Indonesia Infant and Young Child Feeding Practice: The Role of Women’s Empowerment in Household Domain

  •  Mardiana Dwi Puspitasari    
  •  Maria Gayatri    


Previous studies showed the significant association between women’s empowerment and infant and young child feeding (IYCF) practice. Only around 40% of Indonesian children met adequate IYCF practice. Hence, each dimension of women’s empowerment in the household domain must be explored.

We carried out a dataset of the 2017 Indonesia Demographic and Health Survey, with samples of 4,880 mothers of reproductive age in a marriage relationship with their last-born child aged 6-23 months. Logistic regression was applied.

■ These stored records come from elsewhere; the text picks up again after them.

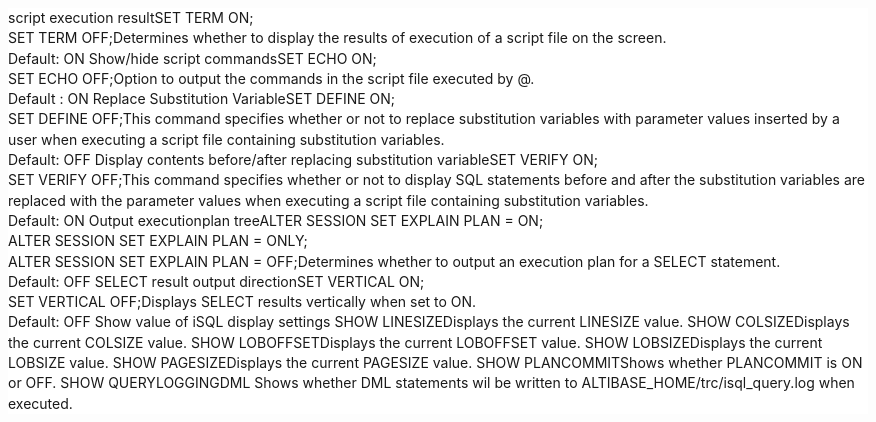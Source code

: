 script execution result</TD><TD>SET TERM ON;<BR>SET TERM OFF;</TD><TD>Determines whether to display the results
of execution of a script file on the screen.<BR>Default: ON</TD>
     </TR>
     <TR>
         <TD>Show/hide
script commands</TD><TD>SET ECHO ON;<BR>SET ECHO OFF;</TD><TD>Option to output the commands in the script file executed by @.<BR>Default : ON </TD>
     </TR>
     <TR>
         <TD>Replace Substitution Variable</TD><TD>SET DEFINE ON;<BR>SET DEFINE OFF;</TD><TD>This command specifies whether or not
to replace substitution variables with
parameter values inserted by a user when
executing a script file containing substitution variables.<BR>Default: OFF</TD>
     </TR>
     <TR>
         <TD>Display contents before/after replacing substitution variable</TD><TD>SET VERIFY ON;<BR>SET VERIFY OFF;</TD><TD>This command specifies whether or not
to display SQL statements before and
after the substitution variables are replaced with the parameter values
when executing a script file containing
substitution variables.<BR>Default: ON</TD>
     </TR>
     <TR>
         <TD>Output
executionplan
tree</TD><TD>ALTER SESSION SET EXPLAIN PLAN = ON;<BR>ALTER SESSION SET EXPLAIN PLAN = ONLY;<BR>ALTER SESSION SET EXPLAIN PLAN = OFF;</TD><TD>Determines whether to output an execution plan for a SELECT statement.<BR>Default: OFF</TD>
     </TR>
     <TR>
         <TD>SELECT result output
direction</TD><TD>SET VERTICAL ON;<BR>SET VERTICAL OFF;</TD><TD>Displays SELECT results vertically
when set to ON.<BR>Default: OFF</TD>
     </TR>
     <TR>
         <TD ROWSPAN="19">Show value of
iSQL display
settings </TD><TD>SHOW LINESIZE</TD><TD>Displays the current LINESIZE value.</TD>
     </TR>
     <TR>
         <TD>SHOW COLSIZE</TD><TD>Displays the current COLSIZE value.</TD>
     </TR>
     <TR>
         <TD>SHOW LOBOFFSET</TD><TD>Displays the current LOBOFFSET value.</TD>
     </TR>
     <TR>
         <TD>SHOW LOBSIZE</TD><TD>Displays the current LOBSIZE value.</TD>
     </TR>
     <TR>
         <TD>SHOW PAGESIZE</TD><TD>Displays the current PAGESIZE value.</TD>
     </TR>
     <TR>
         <TD>SHOW PLANCOMMIT</TD><TD>Shows whether PLANCOMMIT is ON
or OFF.</TD>
     </TR>
     <TR>
         <TD>SHOW QUERYLOGGING</TD><TD>DML Shows whether DML statements wil be
written to
ALTIBASE_HOME/trc/isql_query.log
when executed.</TD>
     </TR>
     <TR>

Mother with legal asset ownerships had lower odds of her child meeting (aOR: 0.83; 95% CI: 0.72, 0.95) minimum dietary diversity (MDD), (aOR: 0.75; 95% CI: 0.65, 0.87) minimum meal frequency (MMF) and (aOR: 0.74; 95% CI: 0.61, 0.90) minimum acceptable diet (MAD). Mother who could control her own earnings had higher odds of her child meeting MDD (aOR: 1.52; 95% CI: 1.32, 1.74) and MAD (aOR: 1.62; 95% CI: 1.34, 1.94). Employed mother had higher odds of meeting MMF (aOR: 1.58; 95% CI: 1.38, 1.82). Mother who did not approve of intimate partner violence was more likely to feed her child with MDD (1.39 times), MMF (1.41 times) and MAD (2.04 times). Mother with three or more parity had lower odds of her child meeting MDD (aOR: 0.81; 95% CI: 0.79, 0.93), MMF (aOR: 0.84; 95% CI: 0.72, 0.99) and MDD (aOR: 0.80; 95% CI: 0.65, 1.00).

Mother who did not approve towards domestic violence, was working, controlled her assets and had a maximum of two parity was associated with official IYCF recommendation.